Continuing this annual celebration of silent films, courtesy of the heroes at EYE Film Museum, are classic comedies starring Marcel Perez a.k.a. "the international mirth maker." These are prime examples of the Robinet series produced by Ambrosio in 1911-1914. Many Robinet comedies co-star the excellent actress and comedienne Nilde Baracchi as Robinette.



Perez, who starred in and directed movies in both Europe and America under more names than those of a fiction author who creates a gazillion novels using more than one nom-de-plume - Marcel Fabre, Michel Fabre, Fernandea Perez and Manuel Fernández Pérez, for starters - is quite brilliant.



From the YouTube channel of the fabulous EYE Film Museum are superb Perez comedies.



Whether starring as Robinet, Tweedy, Tweedledum or Twede-Dan, Marcel Perez successfully blended the European and American approaches to slapstick. There is also a futuristic fantasy element which sets him apart from other comedians.

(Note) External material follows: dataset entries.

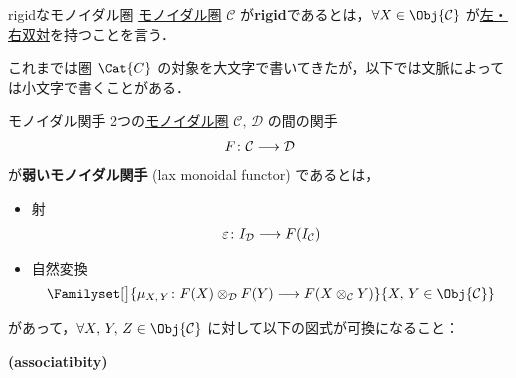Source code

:\documentclass[TQFT_main]{subfiles}
\begin{document}
\begin{mydef}[label=redef:rigid]{rigidなモノイダル圏}
    \hyperref[def:monoidal-category]{モノイダル圏} $\mathcal{C}$ が\textbf{rigid}であるとは，$\forall X \in \Obj{\mathcal{C}}$ が\hyperref[redef:dual]{左・右双対}を持つことを言う．
\end{mydef}

\begin{marker}
    これまでは圏 $\Cat{C}$ の対象を大文字で書いてきたが，以下では文脈によっては小文字で書くことがある．
\end{marker}

\begin{mydef}[label=redef:monidal-functor,breakable]{モノイダル関手}
    2つの\hyperref[def:monoidal-category]{モノイダル圏} $\mathcal{C},\, \mathcal{D}$ の間の関手
    \begin{align}
        F \colon \mathcal{C} \longrightarrow \mathcal{D}
    \end{align}
    が\textbf{弱いモノイダル関手} (lax monoidal functor) であるとは，
    \begin{itemize}
        \item 射
        \begin{align}
            \varepsilon \colon I_{\mathcal{D}} \longrightarrow F(I_{\mathcal{C}})
        \end{align}
        
        \item 自然変換
        \begin{align}
            \Familyset[\big]{\mu_{X,\, Y} \colon F(X) \otimes_{\mathcal{D}} F(Y) \lto F(X \otimes_{\mathcal{C}} Y)}{X,\, Y \in \Obj{\mathcal{C}}}
        \end{align}
    \end{itemize}
    があって，$\forall X,\, Y,\, Z \in \Obj{\mathcal{C}}$ に対して以下の図式が可換になること：
    \begin{description}
        \item[\textbf{(associatibity)}]　
        
        \begin{center}
        \end{center}
        

\end{description}
\end{mydef}
\end{document}
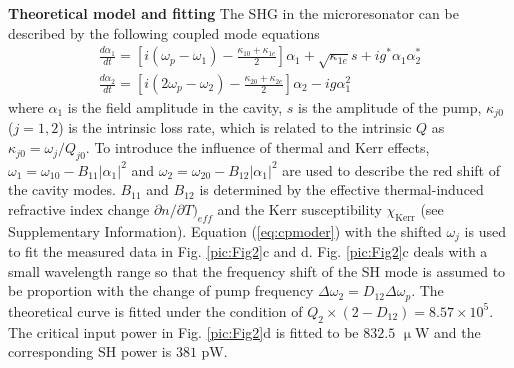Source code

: \documentclass[a4paper,8pt,hyperref, twocolumn]{article}
\begin{document}
\textbf{Theoretical model and fitting}
The SHG in the microresonator can be described by the following coupled mode equations
\begin{gather}
\frac{d{\alpha}_1}{dt} = [i(\omega_p-\omega_1)-\frac{\kappa_{10}+\kappa_{1e}}{2}]{\alpha}_1+\sqrt{\kappa_{1e}}s+ig^*{\alpha}_1{\alpha}_2^* \\
\frac{d{\alpha}_2}{dt} = [i(2\omega_p-\omega_2)-\frac{\kappa_{20}+\kappa_{2e}}{2}]{\alpha}_2-ig{\alpha}_1^2
\label{eq:cpmoder}
\end{gather}
where ${\alpha}_1$ is the field amplitude in the cavity, $s$ is the amplitude of the pump, $\kappa_{j0}$ ($j = 1,2$) is the intrinsic loss rate, which is related to the intrinsic $Q$ as $\kappa_{j0} = \omega_{j}/Q_{j0}$. 
To introduce the influence of thermal and Kerr effects, $\omega_1 =\omega_{10} -B_{11}|\alpha_1|^2$ and $\omega_2 =\omega_{20} -B_{12}|\alpha_1|^2$ are used to describe the red shift of the cavity modes.
$B_{11}$ and $B_{12}$ is determined by the effective thermal-induced refractive index change ${\partial n}/{\partial T})_{eff}$ and the Kerr susceptibility $\chi_{\mathrm{Kerr}}$ (see Supplementary Information).
Equation (\ref{eq:cpmoder}) with the shifted $\omega_j$ is used to fit the measured data in Fig. \ref{pic:Fig2}c and d.
Fig. \ref{pic:Fig2}c deals with a small wavelength range so that the frequency shift of the SH mode is assumed to be proportion with the change of pump frequency $\Delta \omega_2 = D_{12}\Delta \omega_p$.
The theoretical curve is fitted under the condition of $Q_2\times(2-D_{12})=8.57\times 10^5$.
The critical input power in Fig. \ref{pic:Fig2}d is fitted to be $832.5$ $\upmu$W and the corresponding SH power is $381$ pW.





\end{document}

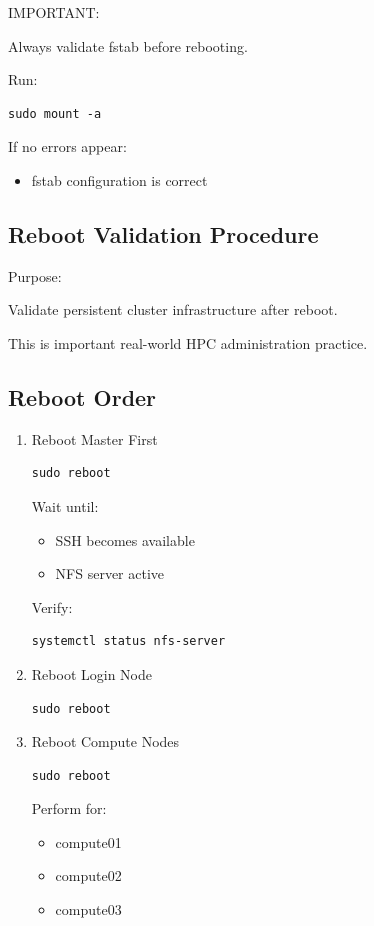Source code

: \documentclass[11pt]{article}
\begin{document}
IMPORTANT:

Always validate fstab before rebooting.

Run:

\begin{verbatim}
sudo mount -a
\end{verbatim}

If no errors appear:
\begin{itemize}
\item fstab configuration is correct
\end{itemize}
\subsection{Reboot Validation Procedure}
\label{sec:org55306bb}

Purpose:

Validate persistent cluster infrastructure after reboot.

This is important real-world HPC administration practice.
\subsection{Reboot Order}
\label{sec:orgd7d2d83}
\begin{enumerate}
\item Reboot Master First
\label{sec:orga03d261}

\begin{verbatim}
sudo reboot
\end{verbatim}

Wait until:
\begin{itemize}
\item SSH becomes available
\item NFS server active
\end{itemize}

Verify:

\begin{verbatim}
systemctl status nfs-server
\end{verbatim}
\item Reboot Login Node
\label{sec:org760e57c}

\begin{verbatim}
sudo reboot
\end{verbatim}
\item Reboot Compute Nodes
\label{sec:org07a97fb}

\begin{verbatim}
sudo reboot
\end{verbatim}

Perform for:
\begin{itemize}
\item compute01
\item compute02
\item compute03
\end{itemize}
\end{enumerate}
\end{document}
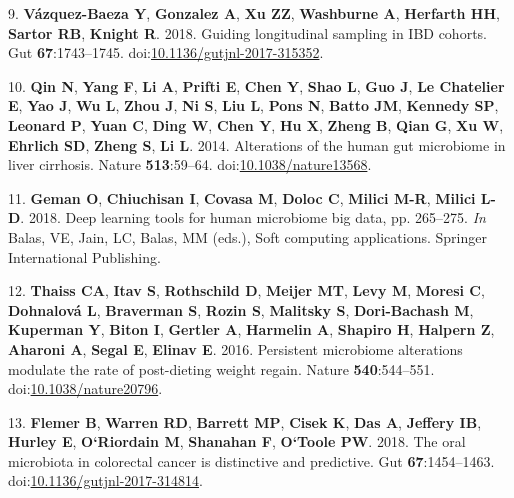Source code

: \documentclass[11pt,]{article}
\begin{document}
\hypertarget{ref-vazquez-baeza_guiding_2018}{}
9. \textbf{Vázquez-Baeza Y}, \textbf{Gonzalez A}, \textbf{Xu ZZ},
\textbf{Washburne A}, \textbf{Herfarth HH}, \textbf{Sartor RB},
\textbf{Knight R}. 2018. Guiding longitudinal sampling in IBD cohorts.
Gut \textbf{67}:1743--1745.
doi:\href{https://doi.org/10.1136/gutjnl-2017-315352}{10.1136/gutjnl-2017-315352}.

\hypertarget{ref-qin_alterations_2014}{}
10. \textbf{Qin N}, \textbf{Yang F}, \textbf{Li A}, \textbf{Prifti E},
\textbf{Chen Y}, \textbf{Shao L}, \textbf{Guo J}, \textbf{Le Chatelier
E}, \textbf{Yao J}, \textbf{Wu L}, \textbf{Zhou J}, \textbf{Ni S},
\textbf{Liu L}, \textbf{Pons N}, \textbf{Batto JM}, \textbf{Kennedy SP},
\textbf{Leonard P}, \textbf{Yuan C}, \textbf{Ding W}, \textbf{Chen Y},
\textbf{Hu X}, \textbf{Zheng B}, \textbf{Qian G}, \textbf{Xu W},
\textbf{Ehrlich SD}, \textbf{Zheng S}, \textbf{Li L}. 2014. Alterations
of the human gut microbiome in liver cirrhosis. Nature
\textbf{513}:59--64.
doi:\href{https://doi.org/10.1038/nature13568}{10.1038/nature13568}.

\hypertarget{ref-geman_deep_2018}{}
11. \textbf{Geman O}, \textbf{Chiuchisan I}, \textbf{Covasa M},
\textbf{Doloc C}, \textbf{Milici M-R}, \textbf{Milici L-D}. 2018. Deep
learning tools for human microbiome big data, pp. 265--275. \emph{In}
Balas, VE, Jain, LC, Balas, MM (eds.), Soft computing applications.
Springer International Publishing.

\hypertarget{ref-thaiss_persistent_2016}{}
12. \textbf{Thaiss CA}, \textbf{Itav S}, \textbf{Rothschild D},
\textbf{Meijer MT}, \textbf{Levy M}, \textbf{Moresi C},
\textbf{Dohnalová L}, \textbf{Braverman S}, \textbf{Rozin S},
\textbf{Malitsky S}, \textbf{Dori-Bachash M}, \textbf{Kuperman Y},
\textbf{Biton I}, \textbf{Gertler A}, \textbf{Harmelin A},
\textbf{Shapiro H}, \textbf{Halpern Z}, \textbf{Aharoni A},
\textbf{Segal E}, \textbf{Elinav E}. 2016. Persistent microbiome
alterations modulate the rate of post-dieting weight regain. Nature
\textbf{540}:544--551.
doi:\href{https://doi.org/10.1038/nature20796}{10.1038/nature20796}.

\hypertarget{ref-flemer_oral_2018}{}
13. \textbf{Flemer B}, \textbf{Warren RD}, \textbf{Barrett MP},
\textbf{Cisek K}, \textbf{Das A}, \textbf{Jeffery IB}, \textbf{Hurley
E}, \textbf{O`Riordain M}, \textbf{Shanahan F}, \textbf{O`Toole PW}.
2018. The oral microbiota in colorectal cancer is distinctive and
predictive. Gut \textbf{67}:1454--1463.
doi:\href{https://doi.org/10.1136/gutjnl-2017-314814}{10.1136/gutjnl-2017-314814}.
\end{document}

Have devoted posts on this very blog to the comedic and cinematic exploits of Marcel Perez, who moved around like an MLB relief pitcher who gets traded or signs with a new team as a free agent every year! Strongly recommend following this by checking out Andy Galaxy's Marcel Perez playlist.

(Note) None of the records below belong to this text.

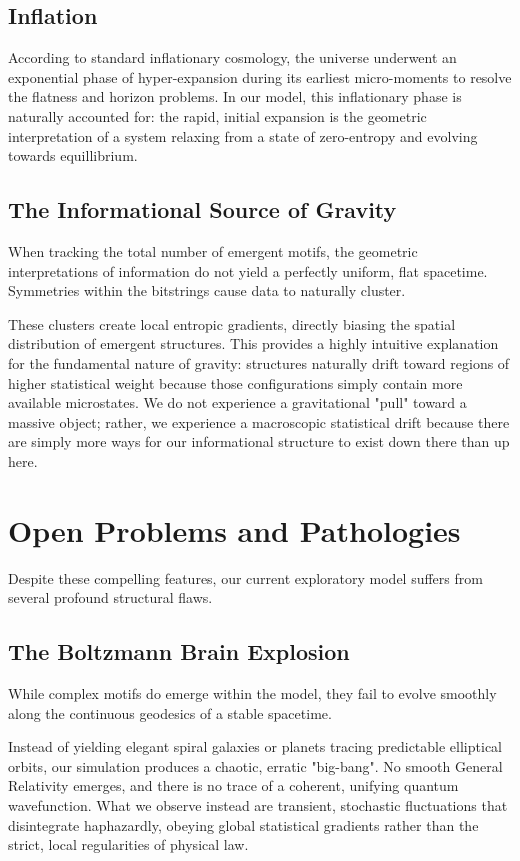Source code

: \subsection*{Inflation}

According to standard inflationary cosmology, the universe underwent an exponential phase of hyper-expansion during its earliest micro-moments to resolve the flatness and horizon problems. In our model, this inflationary phase is naturally accounted for: the rapid, initial expansion is the geometric interpretation of a system relaxing from a state of zero-entropy and evolving towards equillibrium.

\subsection*{The Informational Source of Gravity}

When tracking the total number of emergent motifs, the geometric interpretations of information do not yield a perfectly uniform, flat spacetime. Symmetries within the bitstrings cause data to naturally cluster. 

These clusters create local entropic gradients, directly biasing the spatial distribution of emergent structures. This provides a highly intuitive explanation for the fundamental nature of gravity: structures naturally drift toward regions of higher statistical weight because those configurations simply contain more available microstates. We do not experience a gravitational "pull" toward a massive object; rather, we experience a macroscopic statistical drift because there are simply more ways for our informational structure to exist down there than up here.

\section{Open Problems and Pathologies}

Despite these compelling features, our current exploratory model suffers from several profound structural flaws.

\subsection*{The Boltzmann Brain Explosion}

While complex motifs do emerge within the model, they fail to evolve smoothly along the continuous geodesics of a stable spacetime.

Instead of yielding elegant spiral galaxies or planets tracing predictable elliptical orbits, our simulation produces a chaotic, erratic "big-bang". No smooth General Relativity emerges, and there is no trace of a coherent, unifying quantum wavefunction. What we observe instead are transient, stochastic fluctuations that disintegrate haphazardly, obeying global statistical gradients rather than the strict, local regularities of physical law. 

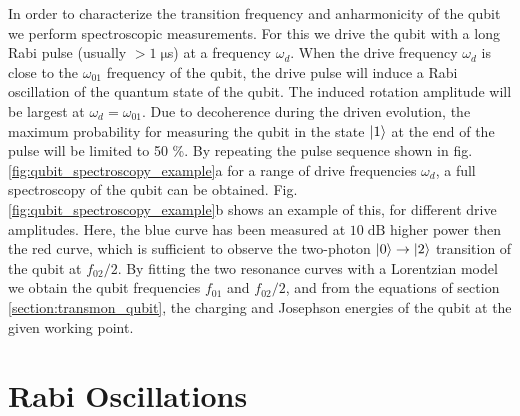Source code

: In order to characterize the transition frequency and anharmonicity of the qubit we perform spectroscopic measurements. For this we drive the qubit with a long Rabi pulse (usually $> 1\;\mathrm{\mu}$s) at a frequency $\omega_d$. When the drive frequency $\omega_{d}$ is close to the $\omega_{01}$ frequency of the qubit, the drive pulse will induce a Rabi oscillation of the quantum state of the qubit. The induced rotation amplitude will be largest at $\omega_d=\omega_{01}$. Due to decoherence during the driven evolution, the maximum probability for measuring the qubit in the state $\left| 1 \right>$ at the end of the pulse will be limited to 50 \%. By repeating the pulse sequence shown in fig. \ref{fig:qubit_spectroscopy_example}a for a range of drive frequencies $\omega_d$, a full spectroscopy of the qubit can be obtained. Fig. \ref{fig:qubit_spectroscopy_example}b shows an example of this, for different drive amplitudes. Here, the blue curve has been measured at $10\;\mathrm{dB}$ higher power then the red curve, which is sufficient to observe the two-photon $\left| 0 \right>\to\left| 2 \right>$ transition of the qubit at $f_{02}/2$. By fitting the two resonance curves with a Lorentzian model we obtain the qubit frequencies $f_{01}$ and $f_{02}/2$, and from the equations of section \ref{section:transmon_qubit}, the charging and Josephson energies of the qubit at the given working point.

\section{Rabi Oscillations} \label{section:qubit_rabi}

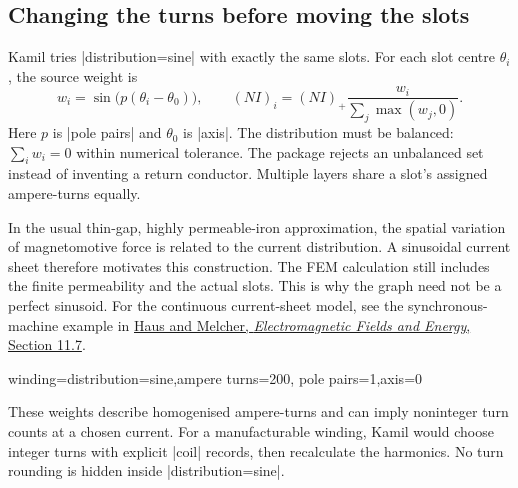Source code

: 
\subsection{Changing the turns before moving the slots}

Kamil tries |distribution=sine| with exactly the same slots. For each slot
centre $\theta_i$, the source weight is
\[
 w_i=\sin\bigl(p(\theta_i-\theta_0)\bigr),\qquad
 (NI)_i=(NI)_+\frac{w_i}{\sum_j\max(w_j,0)}.
\]
Here $p$ is |pole pairs| and $\theta_0$ is |axis|. The distribution must be
balanced: $\sum_i w_i=0$ within numerical tolerance. The package rejects an
unbalanced set instead of inventing a return conductor. Multiple layers
share a slot's assigned ampere-turns equally.

In the usual thin-gap, highly permeable-iron approximation, the spatial
variation of magnetomotive force is related to the current distribution.
A sinusoidal current sheet therefore motivates this construction. The FEM
calculation still includes the finite permeability and the actual slots.
This is why the graph need not be a perfect sinusoid. For the continuous
current-sheet model, see the synchronous-machine example in
\href{https://web.mit.edu/6.013_book/www/chapter11/11.7.html}{Haus and Melcher,
\emph{Electromagnetic Fields and Energy}, Section 11.7}.

\begin{codeexample}
winding={distribution=sine,ampere turns=200,
  pole pairs=1,axis=0}
\end{codeexample}

These weights describe homogenised ampere-turns and can imply noninteger
turn counts at a chosen current. For a manufacturable winding, Kamil would
choose integer turns with explicit |coil| records, then recalculate the
harmonics. No turn rounding is hidden inside |distribution=sine|.


\begin{codeexample}
\end{codeexample}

That National Silent Movie Day livestream sent this blogger, uncharacteristically powered with turbo jets, both to Mark's superlative blog and, of course, MORE silent Fleischer classics.



A motherlode of silent era cartoons can be found on the Craig's Cartoon Capers YouTube channel: LOTS of excellent, pretty good and just plain bizarre cartoons from the silent era! KO-KO'S BIG SALE must be seen to be believed. Notably, there are playlists for both the Fleischer Studio's Out Of The Inkwell series and the subsequent Inkwell Imps.

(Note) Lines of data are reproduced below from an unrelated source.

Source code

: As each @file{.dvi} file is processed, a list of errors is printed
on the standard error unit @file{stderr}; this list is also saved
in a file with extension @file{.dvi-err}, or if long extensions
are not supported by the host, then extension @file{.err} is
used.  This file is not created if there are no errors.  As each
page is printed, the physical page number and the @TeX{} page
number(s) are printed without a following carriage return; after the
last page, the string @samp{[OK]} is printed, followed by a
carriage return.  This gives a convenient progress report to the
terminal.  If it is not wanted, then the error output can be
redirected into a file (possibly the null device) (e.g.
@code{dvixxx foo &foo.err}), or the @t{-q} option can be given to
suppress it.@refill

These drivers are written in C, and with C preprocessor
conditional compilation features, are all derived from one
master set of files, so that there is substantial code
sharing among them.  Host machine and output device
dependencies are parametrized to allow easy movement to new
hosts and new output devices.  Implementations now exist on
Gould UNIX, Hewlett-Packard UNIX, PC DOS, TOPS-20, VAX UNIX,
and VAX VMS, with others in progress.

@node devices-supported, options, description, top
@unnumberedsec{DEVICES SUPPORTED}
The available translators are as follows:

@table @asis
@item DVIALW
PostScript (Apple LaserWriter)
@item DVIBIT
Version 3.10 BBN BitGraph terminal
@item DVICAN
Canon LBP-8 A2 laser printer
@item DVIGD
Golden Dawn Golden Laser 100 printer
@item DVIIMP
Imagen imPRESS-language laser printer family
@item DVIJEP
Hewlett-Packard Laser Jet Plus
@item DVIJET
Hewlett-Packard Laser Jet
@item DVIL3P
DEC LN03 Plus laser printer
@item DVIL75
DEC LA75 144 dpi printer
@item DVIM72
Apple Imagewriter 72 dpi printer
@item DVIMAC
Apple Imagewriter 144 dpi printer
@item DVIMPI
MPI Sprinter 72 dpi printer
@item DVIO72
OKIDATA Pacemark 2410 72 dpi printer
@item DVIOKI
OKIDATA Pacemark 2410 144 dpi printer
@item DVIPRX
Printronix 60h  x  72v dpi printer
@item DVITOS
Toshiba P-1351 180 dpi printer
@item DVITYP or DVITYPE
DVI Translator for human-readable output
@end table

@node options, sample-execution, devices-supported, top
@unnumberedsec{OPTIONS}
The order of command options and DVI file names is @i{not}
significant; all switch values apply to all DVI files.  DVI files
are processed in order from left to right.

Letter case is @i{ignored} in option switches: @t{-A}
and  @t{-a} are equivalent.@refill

Those Ko-Ko cartoons, for some reason, bring to mind the way-out and ingenious stop-motion animation of the great Charley Bowers.



On the topic of early cartoons, for National Silent Movie Day, must go back to the sources, the guys who started it all, Émile Cohl and Winsor McCay!









Won't be getting into silent features in today's post (THE GENERAL, SUNRISE and THE LAST COMMAND are three great ones), as there are scribes - just two are Fritzi Kramer at Movies Silently and Lea Stans at Silent-ology, currently doing a blogathon for the 2022 National Silent Movie Day - who write much more eloquently about them than the gang here does, but am posting a bunch of favorite short subjects.



Buster Keaton in COPS is the movie that made me a silent film fan for life.



Since all amazing silent comedies invariably lead to more amazing silent comedies, here's Buster Keaton in ONE WEEK.



When asked to identify the single silent 2-reeler that makes me laugh the most, I may not be able to answer the question, and shall struggle to get the list of the funniest silent comedy short subjects down to less than five or six films, but certainly one of them would be Laurel & Hardy in PUTTING PANTS ON PHILIP (1927).



With the possible exception of Laurel & Hardy, none of the silent film comedians gets bigger, louder and more frequent belly laughs from this writer and comedy fan than Charley Chase. Here is a hilarious bit from ACCIDENTAL ACCIDENTS.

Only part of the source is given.